L’alimentaire est un secteur particulier, qui nous concerne tous, dans la vie de tous les jours. Le pas entre tradition et innovation est parfois difficile à franchir. En effet, l’innovation peut faire peur dans l’alimentaire et elle doit s’entendre comme une amélioration, sur un plan sensoriel, nutritionnel et fonctionnel. En tout état de cause, il faut ne faut pas qu’elle crée un blocage chez le consommateur. Nous ne faisons pas de l’innovation pour « brouiller », il s’agit de montée en gamme. De fait, on s’aperçoit que ceux qui sont les plus innovants dégagent des marges plus importantes et peuvent continuer l’aventure entrepreneuriale. Deux mots-clés sont à retenir et à relier : innovation et exportation. Dans la crise que nous vivons depuis cinq ans, nous voyons bien du reste comment des marges sont perdues sur les produits basiques, dans le secteur de la viande par exemple. Sur dix grands métiers du secteur alimentaire, cinq seulement contribuent à la balance positive en termes d’échanges extérieurs. Ce n’est pas un hasard si les cinq secteurs déficitaires sont également les secteurs les plus basiques. Soyons francs les uns et les autres, les sujets évoqués aujourd’hui, notamment la crise bretonne, l’étaient déjà il y a dix ans.
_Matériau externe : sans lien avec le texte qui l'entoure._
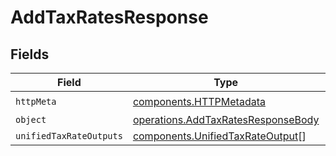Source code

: # AddTaxRatesResponse


## Fields

| Field                                                                                    | Type                                                                                     | Required                                                                                 | Description                                                                              |
| ---------------------------------------------------------------------------------------- | ---------------------------------------------------------------------------------------- | ---------------------------------------------------------------------------------------- | ---------------------------------------------------------------------------------------- |
| `httpMeta`                                                                               | [components.HTTPMetadata](../../models/components/httpmetadata.md)                       | :heavy_check_mark:                                                                       | N/A                                                                                      |
| `object`                                                                                 | [operations.AddTaxRatesResponseBody](../../models/operations/addtaxratesresponsebody.md) | :heavy_minus_sign:                                                                       | N/A                                                                                      |
| `unifiedTaxRateOutputs`                                                                  | [components.UnifiedTaxRateOutput](../../models/components/unifiedtaxrateoutput.md)[]     | :heavy_minus_sign:                                                                       | N/A                                                                                      |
Toutefois, la concurrence se joue désormais à l’échelle mondiale. Si nous n’avançons pas en termes d’innovation ou de labellisation, nous serons morts à terme !

Je veux revenir sur ce qui a été dit en ce qui concerne le défaut d’innovation dans l’alimentaire, avec ce fameux chiffre de 1,8 %. Prenez garde à ne pas mettre sur le même plan l’alimentaire et les secteurs du médicament ou de l’aéronautique. Nous innovons avec nos moyens et avec les marges dont nous disposons. J’ai demandé à mon chef économiste de travailler sur l’évaluation du pourcentage par rapport à la valeur dégagée du produit. On obtient alors un taux de 7,2 %. Allez vérifier dans les entreprises situées dans vos territoires, vous constaterez que nous innovons en permanence, à la fois sur le produit, sur le process, sur le plan social ou en matière d’ergonomie et que c’est inscrit dans les gènes des entreprises qui se développent. Tout le monde n’échoue pas dans la viande et la volaille ! Encore une fois, notre salut passe par l’innovation et la différenciation.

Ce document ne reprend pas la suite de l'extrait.